Hundreds of pro-Palestinian demonstrators gathered at Kent State University in Ohio on Saturday to protest the war in Gaza, exactly 54 years after a similar campus demonstration ended in four student deaths.

The activists were silent but impossible to miss. They assembled in a semicircle around a stage on Kent State’s commons where speakers were commemorating the events of May 4, 1970: James Rhodes, then the governor of Ohio, had called in the National Guard to quell a demonstration against U.S. involvement in the Vietnam War. The troops opened fire. Four people — Allison Krause, William Schroeder, Sandra Scheuer and Jeffrey Miller — were killed. Several others were wounded.

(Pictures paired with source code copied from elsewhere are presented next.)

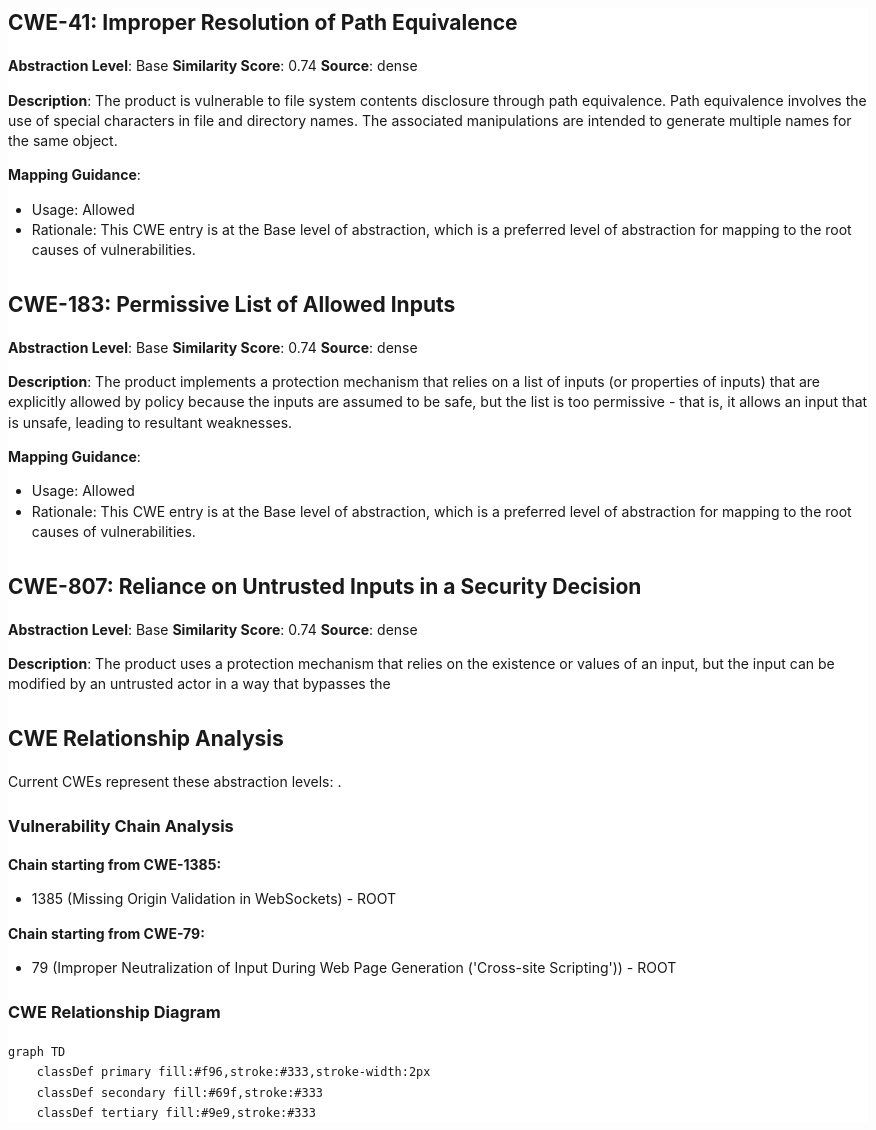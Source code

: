 ## CWE-41: Improper Resolution of Path Equivalence
**Abstraction Level**: Base
**Similarity Score**: 0.74
**Source**: dense

**Description**:
The product is vulnerable to file system contents disclosure through path equivalence. Path equivalence involves the use of special characters in file and directory names. The associated manipulations are intended to generate multiple names for the same object.

**Mapping Guidance**:
- Usage: Allowed
- Rationale: This CWE entry is at the Base level of abstraction, which is a preferred level of abstraction for mapping to the root causes of vulnerabilities.

## CWE-183: Permissive List of Allowed Inputs
**Abstraction Level**: Base
**Similarity Score**: 0.74
**Source**: dense

**Description**:
The product implements a protection mechanism that relies on a list of inputs (or properties of inputs) that are explicitly allowed by policy because the inputs are assumed to be safe, but the list is too permissive - that is, it allows an input that is unsafe, leading to resultant weaknesses.

**Mapping Guidance**:
- Usage: Allowed
- Rationale: This CWE entry is at the Base level of abstraction, which is a preferred level of abstraction for mapping to the root causes of vulnerabilities.

## CWE-807: Reliance on Untrusted Inputs in a Security Decision
**Abstraction Level**: Base
**Similarity Score**: 0.74
**Source**: dense

**Description**:
The product uses a protection mechanism that relies on the existence or values of an input, but the input can be modified by an untrusted actor in a way that bypasses the


## CWE Relationship Analysis

Current CWEs represent these abstraction levels: .


### Vulnerability Chain Analysis

**Chain starting from CWE-1385:**
- 1385 (Missing Origin Validation in WebSockets) - ROOT


**Chain starting from CWE-79:**
- 79 (Improper Neutralization of Input During Web Page Generation ('Cross-site Scripting')) - ROOT



### CWE Relationship Diagram

```mermaid
graph TD
    classDef primary fill:#f96,stroke:#333,stroke-width:2px
    classDef secondary fill:#69f,stroke:#333
    classDef tertiary fill:#9e9,stroke:#333
```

The campus still bears the scars of the 1970 shooting. Illuminated columns mark the precise spots where the four students were killed, and the tragedy was immortalized in the song “Ohio” performed by the folk-rock quartet Crosby, Stills, Nash & Young.

In a speech on Saturday to honor the victims, Sophia Swengel, a sophomore and the president of the May 4 Task Force, a group formed in 1975 to keep the students’ legacy alive, also acknowledged the protesters. Many of them were hoisting signs calling on the university to divest from weapons manufacturers and military contractors.

“Once again students are taking a stand against bloodshed abroad,” she said, referring to Israel’s assault on Gaza, which followed the Hamas-led attack of Oct. 7. “Much like they did against the Vietnam War back in the ’60s,” Ms. Swengel added.